Wiadomo już, że w piątek 24 lipca w Hagii Sophii w Stambule odbędzie się pierwsze oficjalne nabożeństwo muzułmańskie, najprawdopodobniej z udziałem samego prezydenta. Odbędzie się już w Ayasofya, jak brzmi turecka nazwa dawnego kościoła Mądrości Bożej z czasów bizantyjskich.
Po piątkowej decyzji prezydenta Recepa Tayyipa Erdogana Hagia Sophia jest czynnym meczetem, straciła status muzeum, taką funkcję pełniła od lat 30. ubiegłego wieku, czyli od rewolucyjnych zmian w Turcji dokonanych przez Mustafę Kemala Atatürka. Laicka republika Turcji otwierała się wtedy na nowoczesność, aby rozpocząć nowy etap swych dziejów.

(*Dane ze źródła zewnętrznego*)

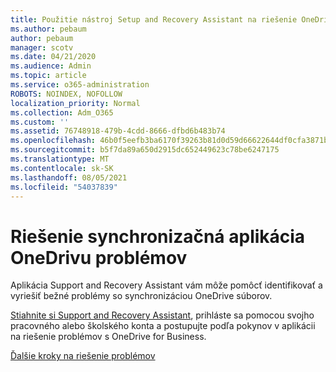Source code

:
 ```yaml
---
title: Použitie nástroj Setup and Recovery Assistant na riešenie OneDrive for Business
ms.author: pebaum
author: pebaum
manager: scotv
ms.date: 04/21/2020
ms.audience: Admin
ms.topic: article
ms.service: o365-administration
ROBOTS: NOINDEX, NOFOLLOW
localization_priority: Normal
ms.collection: Adm_O365
ms.custom: ''
ms.assetid: 76748918-479b-4cdd-8666-dfbd6b483b74
ms.openlocfilehash: 46b0f5eefb3ba6170f39263b81d0d59d66622644df0cfa3871b1ce4cdd214818
ms.sourcegitcommit: b5f7da89a650d2915dc652449623c78be6247175
ms.translationtype: MT
ms.contentlocale: sk-SK
ms.lasthandoff: 08/05/2021
ms.locfileid: "54037839"
---
```

# <a name="fix-onedrive-sync-problems"></a>Riešenie synchronizačná aplikácia OneDrivu problémov

Aplikácia Support and Recovery Assistant vám môže pomôcť identifikovať a vyriešiť bežné problémy so synchronizáciou OneDrive súborov. 
  
[Stiahnite si Support and Recovery Assistant](https://aka.ms/sara), prihláste sa pomocou svojho pracovného alebo školského konta a postupujte podľa pokynov v aplikácii na riešenie problémov s OneDrive for Business. 
  
[Ďalšie kroky na riešenie problémov](https://go.microsoft.com/fwlink/?linkid=872097)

Dwie dekady z nich to epoka rządów Erdogana, który napotyka coraz więcej problemów w kierowaniu krajem. On sam i jego umiarkowanie islamistyczna partia AKP tracą poparcie w warunkach narastającego kryzysu ekonomicznego.
– Stąd pomysł ze zmianą statusu Hagia Sophii, obliczony na konsolidację wsparcia konserwatywnych środowisk muzułmańskich oraz sił nacjonalistycznych po stronie słabnącego obozu prezydenta – tłumaczy „Rzeczpospolitej" prof. Ilter Turan, politolog z uniwersytetu Bilgi w Stambule.
– Żądania, aby Hagia Sophia pozostała muzeum, to tak jakby proponować przekształcenie w muzeum całego Watykanu – odpowiada krytykom ze świata chrześcijańskiego Erdogan.